El islam es una religión. En el islam como religión existen distintas escuelas y tradiciones, algunas fundamentalistas y excluyentes incluso respecto a los musulmanes que no observan los postulados rigoristas que tratan de imponer sino otros inclusivos. El islamismo no es una religión, sino una ideología política. Además, una ideología política de cariz antipluralista y divisivo. Entre los islamistas se encuentran los salafistas, fundamentalistas islámicos más o menos tradicionalistas, más o menos politizados, más o menos violentos. Quienes de alguna manera están implicados en el terrorismo yihadista, por cierto una violencia practicada contra no musulmanes y contra musulmanes a quienes los extremistas niegan la condición de tales, son salafistas que han optado por la versión más belicosa de su doctrina.

Cuando los yihadistas atentan en los países europeos, los islamistas en general y los salafistas en particular favorecen que se amplíe la brecha entre musulmanes y no musulmanes.

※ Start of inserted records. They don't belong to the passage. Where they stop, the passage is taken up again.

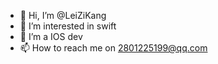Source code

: - 👋 Hi, I’m @LeiZiKang
- 👀 I’m interested in swift
- 🌱 I’m a IOS dev
- 📫 How to reach me on 2801225199@qq.com

<!---
LeiZiKang/LeiZiKang is a ✨ special ✨ repository because its `README.md` (this file) appears on your GitHub profile.
You can click the Preview link to take a look at your changes.
--->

Gracias a sus habilidades como emprendedores organizativos, al apoyo material por parte de Gobiernos o donantes extranjeros de su misma orientación, y beneficiándose en ocasiones de amenazas que inhiben a los musulmanes que no son islamistas ni salafistas de asumir el liderazgo de las congregaciones y otras responsabilidades públicas, los islamistas en general y los salafistas en particular se apropian de la religión y ejercen una influencia desmedida en las asociaciones que, en los países de Europa Occidental, deberían articular los intereses de la población musulmana.

Islamistas en general y salafistas en particular inducen a que confundamos islam con islamismo para acusar de islamófobos a quienes critican el islamismo, cuando lo que produce islamofobia e incrementa la distancia entre musulmanes y no musulmanes, quebrando cada vez más la cohesión social, es no hacer esa distinción. Mientras, los yihadistas nos infunden o tratan de infundirnos terror.

Fernando Reinares es director del Programa sobre Radicalización Violenta y Terrorismo Global del Real Instituto Elcano, catedrático en la Universidad Rey Juan Carlos y adjunct professor en la Universidad de Georgetown.